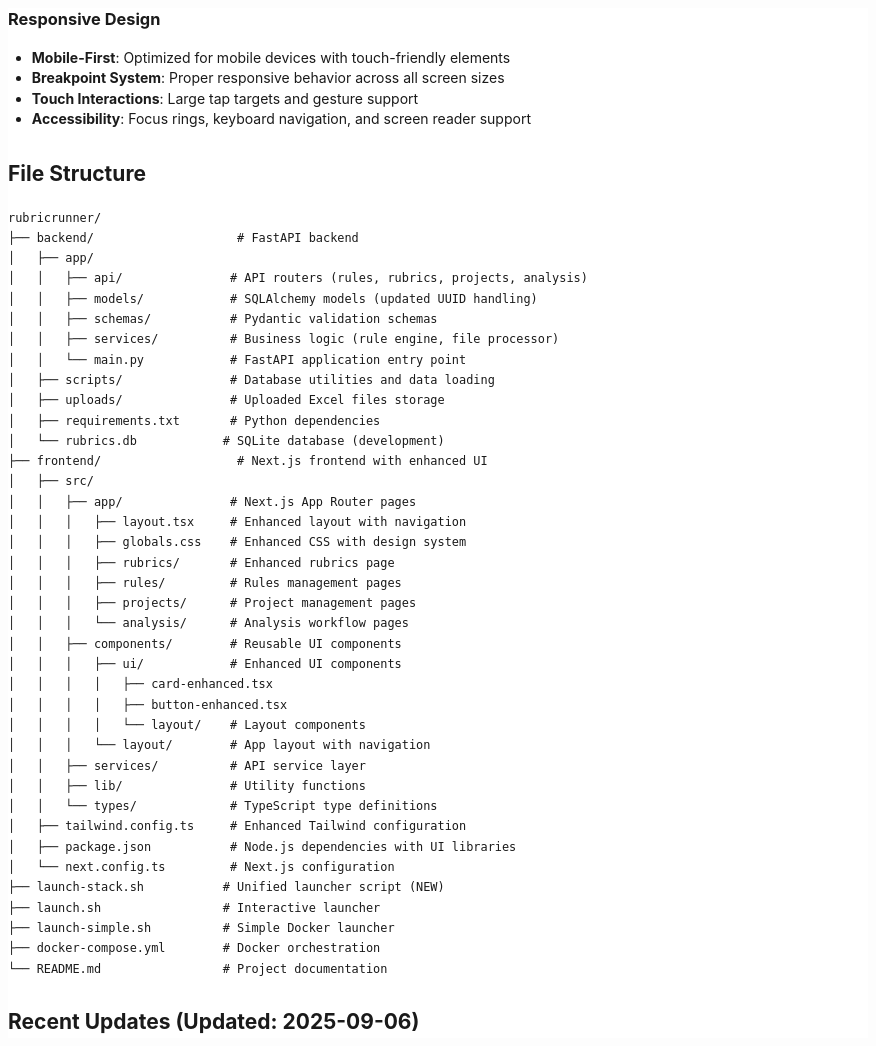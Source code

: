### Responsive Design
- **Mobile-First**: Optimized for mobile devices with touch-friendly elements
- **Breakpoint System**: Proper responsive behavior across all screen sizes
- **Touch Interactions**: Large tap targets and gesture support
- **Accessibility**: Focus rings, keyboard navigation, and screen reader support

## File Structure

```
rubricrunner/
├── backend/                    # FastAPI backend
│   ├── app/
│   │   ├── api/               # API routers (rules, rubrics, projects, analysis)
│   │   ├── models/            # SQLAlchemy models (updated UUID handling)
│   │   ├── schemas/           # Pydantic validation schemas
│   │   ├── services/          # Business logic (rule engine, file processor)
│   │   └── main.py            # FastAPI application entry point
│   ├── scripts/               # Database utilities and data loading
│   ├── uploads/               # Uploaded Excel files storage
│   ├── requirements.txt       # Python dependencies
│   └── rubrics.db            # SQLite database (development)
├── frontend/                   # Next.js frontend with enhanced UI
│   ├── src/
│   │   ├── app/               # Next.js App Router pages
│   │   │   ├── layout.tsx     # Enhanced layout with navigation
│   │   │   ├── globals.css    # Enhanced CSS with design system
│   │   │   ├── rubrics/       # Enhanced rubrics page
│   │   │   ├── rules/         # Rules management pages
│   │   │   ├── projects/      # Project management pages
│   │   │   └── analysis/      # Analysis workflow pages
│   │   ├── components/        # Reusable UI components
│   │   │   ├── ui/            # Enhanced UI components
│   │   │   │   ├── card-enhanced.tsx
│   │   │   │   ├── button-enhanced.tsx
│   │   │   │   └── layout/    # Layout components
│   │   │   └── layout/        # App layout with navigation
│   │   ├── services/          # API service layer
│   │   ├── lib/               # Utility functions
│   │   └── types/             # TypeScript type definitions
│   ├── tailwind.config.ts     # Enhanced Tailwind configuration
│   ├── package.json           # Node.js dependencies with UI libraries
│   └── next.config.ts         # Next.js configuration
├── launch-stack.sh           # Unified launcher script (NEW)
├── launch.sh                 # Interactive launcher
├── launch-simple.sh          # Simple Docker launcher
├── docker-compose.yml        # Docker orchestration
└── README.md                 # Project documentation
```

## Recent Updates (Updated: 2025-09-06)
------------------------------------------------------------
AIM OF THE TASK: The answer must be every line of the listing that holds the word "support".

THE ANSWER:
- **Touch Interactions**: Large tap targets and gesture support
- **Accessibility**: Focus rings, keyboard navigation, and screen reader support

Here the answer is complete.